**Exercise requirements:** Repeat every record exactly as written, but leave out the pictures.

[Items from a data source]
*** Block opens ***
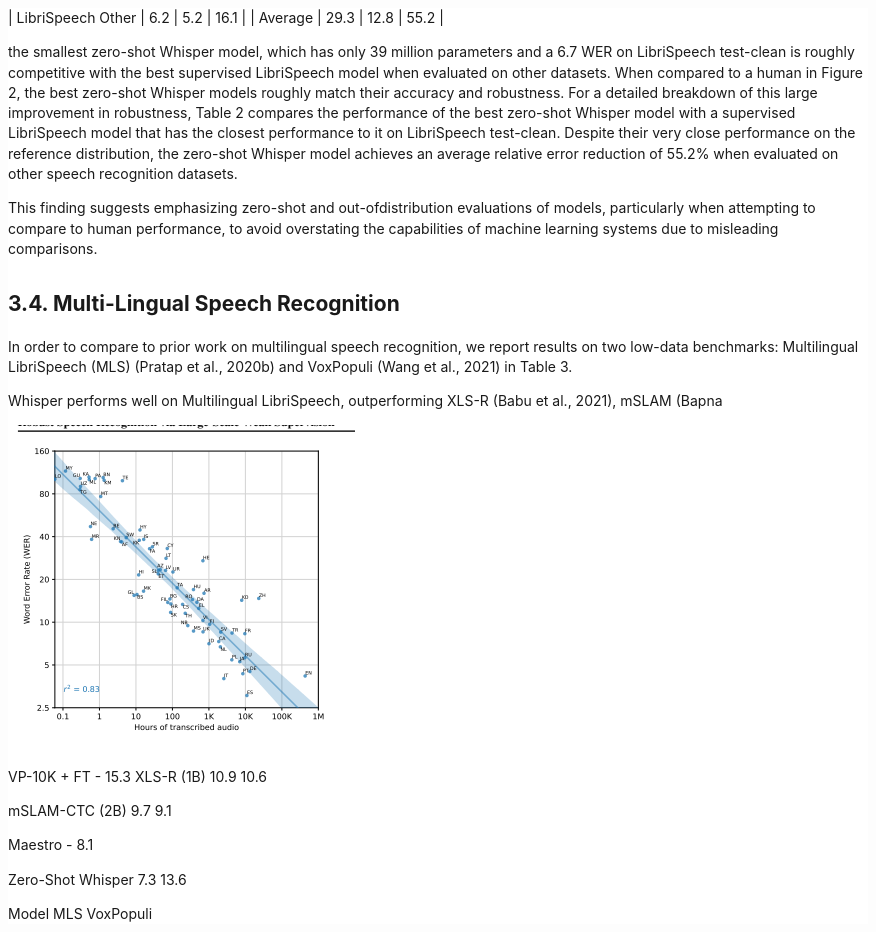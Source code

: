 | LibriSpeech Other | 6.2           | 5.2      | 16.1 |
| Average           | 29.3          | 12.8     | 55.2 |

the smallest zero-shot Whisper model, which has only 39 million parameters and a 6.7 WER on LibriSpeech test-clean is roughly competitive with the best supervised LibriSpeech model when evaluated on other datasets. When compared to a human in Figure 2, the best zero-shot Whisper models roughly match their accuracy and robustness. For a detailed breakdown of this large improvement in robustness, Table 2 compares the performance of the best zero-shot Whisper model with a supervised LibriSpeech model that has the closest performance to it on LibriSpeech test-clean. Despite their very close performance on the reference distribution, the zero-shot Whisper model achieves an average relative error reduction of 55.2% when evaluated on other speech recognition datasets.

This finding suggests emphasizing zero-shot and out-ofdistribution evaluations of models, particularly when attempting to compare to human performance, to avoid overstating the capabilities of machine learning systems due to misleading comparisons.

## 3.4. Multi-Lingual Speech Recognition

In order to compare to prior work on multilingual speech recognition, we report results on two low-data benchmarks:
Multilingual LibriSpeech (MLS) (Pratap et al., 2020b) and VoxPopuli (Wang et al., 2021) in Table 3.

Whisper performs well on Multilingual LibriSpeech, outperforming XLS-R (Babu et al., 2021), mSLAM (Bapna

![6_image_1.png](6_image_1.png)

VP-10K + FT - 15.3 XLS-R (1B) 10.9 10.6

mSLAM-CTC (2B) 9.7 9.1

Maestro - 8.1

Zero-Shot Whisper 7.3 13.6

Model MLS VoxPopuli
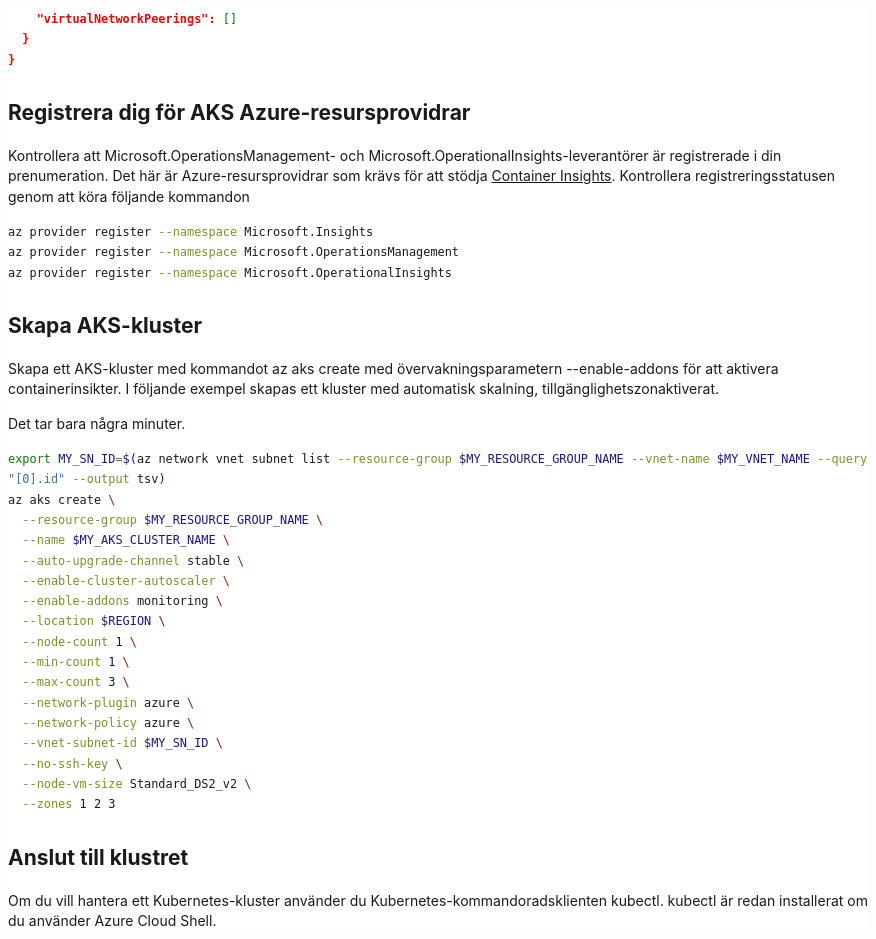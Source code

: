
 ```JSON
    "virtualNetworkPeerings": []
  }
}
```

## Registrera dig för AKS Azure-resursprovidrar

Kontrollera att Microsoft.OperationsManagement- och Microsoft.OperationalInsights-leverantörer är registrerade i din prenumeration. Det här är Azure-resursprovidrar som krävs för att stödja [Container Insights](https://docs.microsoft.com/azure/azure-monitor/containers/container-insights-overview). Kontrollera registreringsstatusen genom att köra följande kommandon

```bash
az provider register --namespace Microsoft.Insights
az provider register --namespace Microsoft.OperationsManagement
az provider register --namespace Microsoft.OperationalInsights
```

## Skapa AKS-kluster

Skapa ett AKS-kluster med kommandot az aks create med övervakningsparametern --enable-addons för att aktivera containerinsikter. I följande exempel skapas ett kluster med automatisk skalning, tillgänglighetszonaktiverat.

Det tar bara några minuter.

```bash
export MY_SN_ID=$(az network vnet subnet list --resource-group $MY_RESOURCE_GROUP_NAME --vnet-name $MY_VNET_NAME --query "[0].id" --output tsv)
az aks create \
  --resource-group $MY_RESOURCE_GROUP_NAME \
  --name $MY_AKS_CLUSTER_NAME \
  --auto-upgrade-channel stable \
  --enable-cluster-autoscaler \
  --enable-addons monitoring \
  --location $REGION \
  --node-count 1 \
  --min-count 1 \
  --max-count 3 \
  --network-plugin azure \
  --network-policy azure \
  --vnet-subnet-id $MY_SN_ID \
  --no-ssh-key \
  --node-vm-size Standard_DS2_v2 \
  --zones 1 2 3
```

## Anslut till klustret

Om du vill hantera ett Kubernetes-kluster använder du Kubernetes-kommandoradsklienten kubectl. kubectl är redan installerat om du använder Azure Cloud Shell.
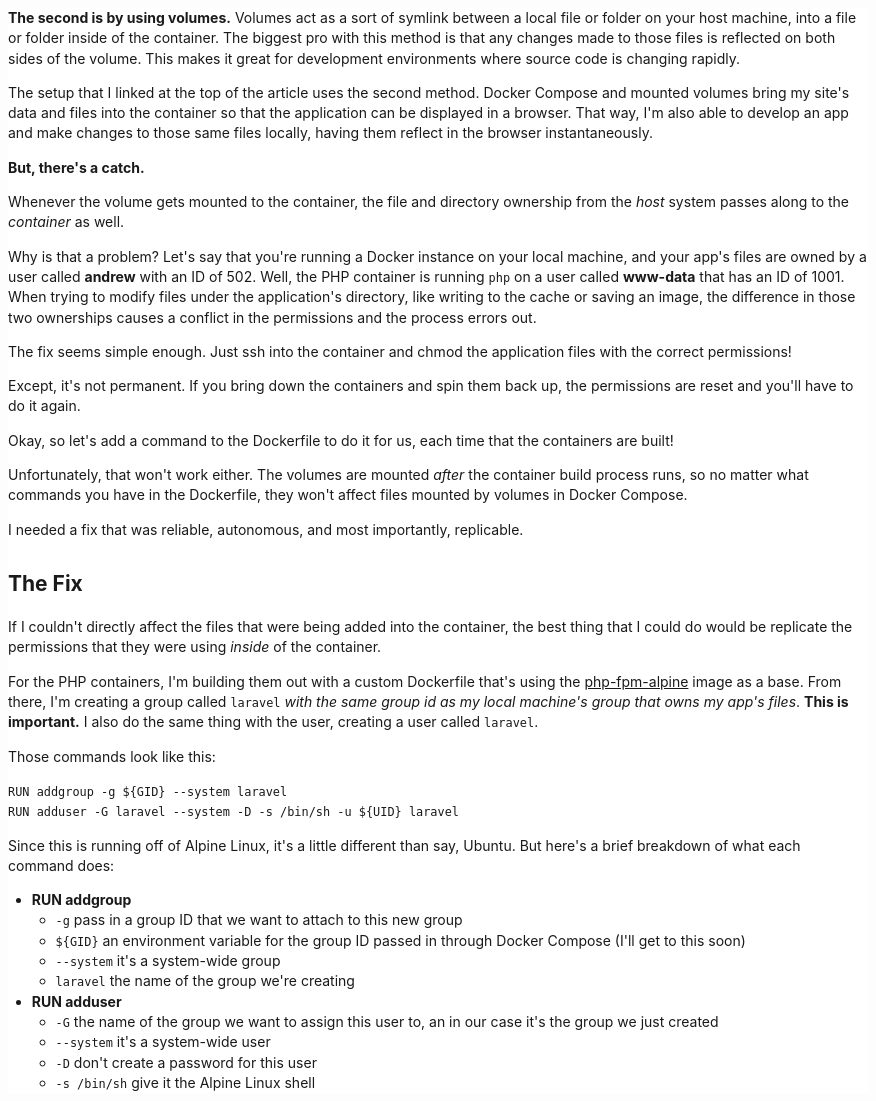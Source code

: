 **The second is by using volumes.** Volumes act as a sort of symlink between a local file or folder on your host machine, into a file or folder inside of the container. The biggest pro with this method is that any changes made to those files is reflected on both sides of the volume. This makes it great for development environments where source code is changing rapidly.

The setup that I linked at the top of the article uses the second method. Docker Compose and mounted volumes bring my site's data and files into the container so that the application can be displayed in a browser. That way, I'm also able to develop an app and make changes to those same files locally, having them reflect in the browser instantaneously. 

**But, there's a catch.**

Whenever the volume gets mounted to the container, the file and directory ownership from the *host* system passes along to the *container* as well. 

Why is that a problem? Let's say that you're running a Docker instance on your local machine, and your app's files are owned by a user called **andrew** with an ID of 502. Well, the PHP container is running `php` on a user called **www-data** that has an ID of 1001. When trying to modify files under the application's directory, like writing to the cache or saving an image, the difference in those two ownerships causes a conflict in the permissions and the process errors out.

The fix seems simple enough. Just ssh into the container and chmod the application files with the correct permissions!

Except, it's not permanent. If you bring down the containers and spin them back up, the permissions are reset and you'll have to do it again.

Okay, so let's add a command to the Dockerfile to do it for us, each time that the containers are built!

Unfortunately, that won't work either. The volumes are mounted *after* the container build process runs, so no matter what commands you have in the Dockerfile, they won't affect files mounted by volumes in Docker Compose.

I needed a fix that was reliable, autonomous, and most importantly, replicable.

## The Fix

If I couldn't directly affect the files that were being added into the container, the best thing that I could do would be replicate the permissions that they were using *inside* of the container.

For the PHP containers, I'm building them out with a custom Dockerfile that's using the [php-fpm-alpine](https://hub.docker.com/_/php?tab=tags&page=1&name=fpm-alpine) image as a base. From there, I'm creating a group called `laravel` *with the same group id as my local machine's group that owns my app's files*. **This is important.** I also do the same thing with the user, creating a user called `laravel`. 

Those commands look like this:

```docker
RUN addgroup -g ${GID} --system laravel
RUN adduser -G laravel --system -D -s /bin/sh -u ${UID} laravel
```

Since this is running off of Alpine Linux, it's a little different than say, Ubuntu. But here's a brief breakdown of what each command does:

- **RUN addgroup**
    - `-g` pass in a group ID that we want to attach to this new group
    - `${GID}` an environment variable for the group ID passed in through Docker Compose (I'll get to this soon)
    - `--system` it's a system-wide group
    - `laravel` the name of the group we're creating
- **RUN adduser**
    - `-G` the name of the group we want to assign this user to, an in our case it's the group we just created
    - `--system` it's a system-wide user
    - `-D` don't create a password for this user
    - `-s /bin/sh` give it the Alpine Linux shell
*** Block closes ***
**Solution for this exercise:**
Source code

: | LibriSpeech Other | 6.2           | 5.2      | 16.1 |
| Average           | 29.3          | 12.8     | 55.2 |

the smallest zero-shot Whisper model, which has only 39 million parameters and a 6.7 WER on LibriSpeech test-clean is roughly competitive with the best supervised LibriSpeech model when evaluated on other datasets. When compared to a human in Figure 2, the best zero-shot Whisper models roughly match their accuracy and robustness. For a detailed breakdown of this large improvement in robustness, Table 2 compares the performance of the best zero-shot Whisper model with a supervised LibriSpeech model that has the closest performance to it on LibriSpeech test-clean. Despite their very close performance on the reference distribution, the zero-shot Whisper model achieves an average relative error reduction of 55.2% when evaluated on other speech recognition datasets.

This finding suggests emphasizing zero-shot and out-ofdistribution evaluations of models, particularly when attempting to compare to human performance, to avoid overstating the capabilities of machine learning systems due to misleading comparisons.

## 3.4. Multi-Lingual Speech Recognition

In order to compare to prior work on multilingual speech recognition, we report results on two low-data benchmarks:
Multilingual LibriSpeech (MLS) (Pratap et al., 2020b) and VoxPopuli (Wang et al., 2021) in Table 3.

Whisper performs well on Multilingual LibriSpeech, outperforming XLS-R (Babu et al., 2021), mSLAM (Bapna

![6_image_1.png](6_image_1.png)

VP-10K + FT - 15.3 XLS-R (1B) 10.9 10.6

mSLAM-CTC (2B) 9.7 9.1

Maestro - 8.1

Zero-Shot Whisper 7.3 13.6

Model MLS VoxPopuli
Source code

:
 ```JSON
    "virtualNetworkPeerings": []
  }
}
```

## Registrera dig för AKS Azure-resursprovidrar

Kontrollera att Microsoft.OperationsManagement- och Microsoft.OperationalInsights-leverantörer är registrerade i din prenumeration. Det här är Azure-resursprovidrar som krävs för att stödja [Container Insights](https://docs.microsoft.com/azure/azure-monitor/containers/container-insights-overview). Kontrollera registreringsstatusen genom att köra följande kommandon

```bash
az provider register --namespace Microsoft.Insights
az provider register --namespace Microsoft.OperationsManagement
az provider register --namespace Microsoft.OperationalInsights
```

## Skapa AKS-kluster

Skapa ett AKS-kluster med kommandot az aks create med övervakningsparametern --enable-addons för att aktivera containerinsikter. I följande exempel skapas ett kluster med automatisk skalning, tillgänglighetszonaktiverat.

Det tar bara några minuter.

```bash
export MY_SN_ID=$(az network vnet subnet list --resource-group $MY_RESOURCE_GROUP_NAME --vnet-name $MY_VNET_NAME --query "[0].id" --output tsv)
az aks create \
  --resource-group $MY_RESOURCE_GROUP_NAME \
  --name $MY_AKS_CLUSTER_NAME \
  --auto-upgrade-channel stable \
  --enable-cluster-autoscaler \
  --enable-addons monitoring \
  --location $REGION \
  --node-count 1 \
  --min-count 1 \
  --max-count 3 \
  --network-plugin azure \
  --network-policy azure \
  --vnet-subnet-id $MY_SN_ID \
  --no-ssh-key \
  --node-vm-size Standard_DS2_v2 \
  --zones 1 2 3
```

## Anslut till klustret

Om du vill hantera ett Kubernetes-kluster använder du Kubernetes-kommandoradsklienten kubectl. kubectl är redan installerat om du använder Azure Cloud Shell.
Source code

: **The second is by using volumes.** Volumes act as a sort of symlink between a local file or folder on your host machine, into a file or folder inside of the container. The biggest pro with this method is that any changes made to those files is reflected on both sides of the volume. This makes it great for development environments where source code is changing rapidly.

The setup that I linked at the top of the article uses the second method. Docker Compose and mounted volumes bring my site's data and files into the container so that the application can be displayed in a browser. That way, I'm also able to develop an app and make changes to those same files locally, having them reflect in the browser instantaneously. 

**But, there's a catch.**

Whenever the volume gets mounted to the container, the file and directory ownership from the *host* system passes along to the *container* as well. 

Why is that a problem? Let's say that you're running a Docker instance on your local machine, and your app's files are owned by a user called **andrew** with an ID of 502. Well, the PHP container is running `php` on a user called **www-data** that has an ID of 1001. When trying to modify files under the application's directory, like writing to the cache or saving an image, the difference in those two ownerships causes a conflict in the permissions and the process errors out.

The fix seems simple enough. Just ssh into the container and chmod the application files with the correct permissions!

Except, it's not permanent. If you bring down the containers and spin them back up, the permissions are reset and you'll have to do it again.

Okay, so let's add a command to the Dockerfile to do it for us, each time that the containers are built!

Unfortunately, that won't work either. The volumes are mounted *after* the container build process runs, so no matter what commands you have in the Dockerfile, they won't affect files mounted by volumes in Docker Compose.

I needed a fix that was reliable, autonomous, and most importantly, replicable.

## The Fix

If I couldn't directly affect the files that were being added into the container, the best thing that I could do would be replicate the permissions that they were using *inside* of the container.

For the PHP containers, I'm building them out with a custom Dockerfile that's using the [php-fpm-alpine](https://hub.docker.com/_/php?tab=tags&page=1&name=fpm-alpine) image as a base. From there, I'm creating a group called `laravel` *with the same group id as my local machine's group that owns my app's files*. **This is important.** I also do the same thing with the user, creating a user called `laravel`. 

Those commands look like this:

```docker
RUN addgroup -g ${GID} --system laravel
RUN adduser -G laravel --system -D -s /bin/sh -u ${UID} laravel
```

Since this is running off of Alpine Linux, it's a little different than say, Ubuntu. But here's a brief breakdown of what each command does:

- **RUN addgroup**
    - `-g` pass in a group ID that we want to attach to this new group
    - `${GID}` an environment variable for the group ID passed in through Docker Compose (I'll get to this soon)
    - `--system` it's a system-wide group
    - `laravel` the name of the group we're creating
- **RUN adduser**
    - `-G` the name of the group we want to assign this user to, an in our case it's the group we just created
    - `--system` it's a system-wide user
    - `-D` don't create a password for this user
    - `-s /bin/sh` give it the Alpine Linux shell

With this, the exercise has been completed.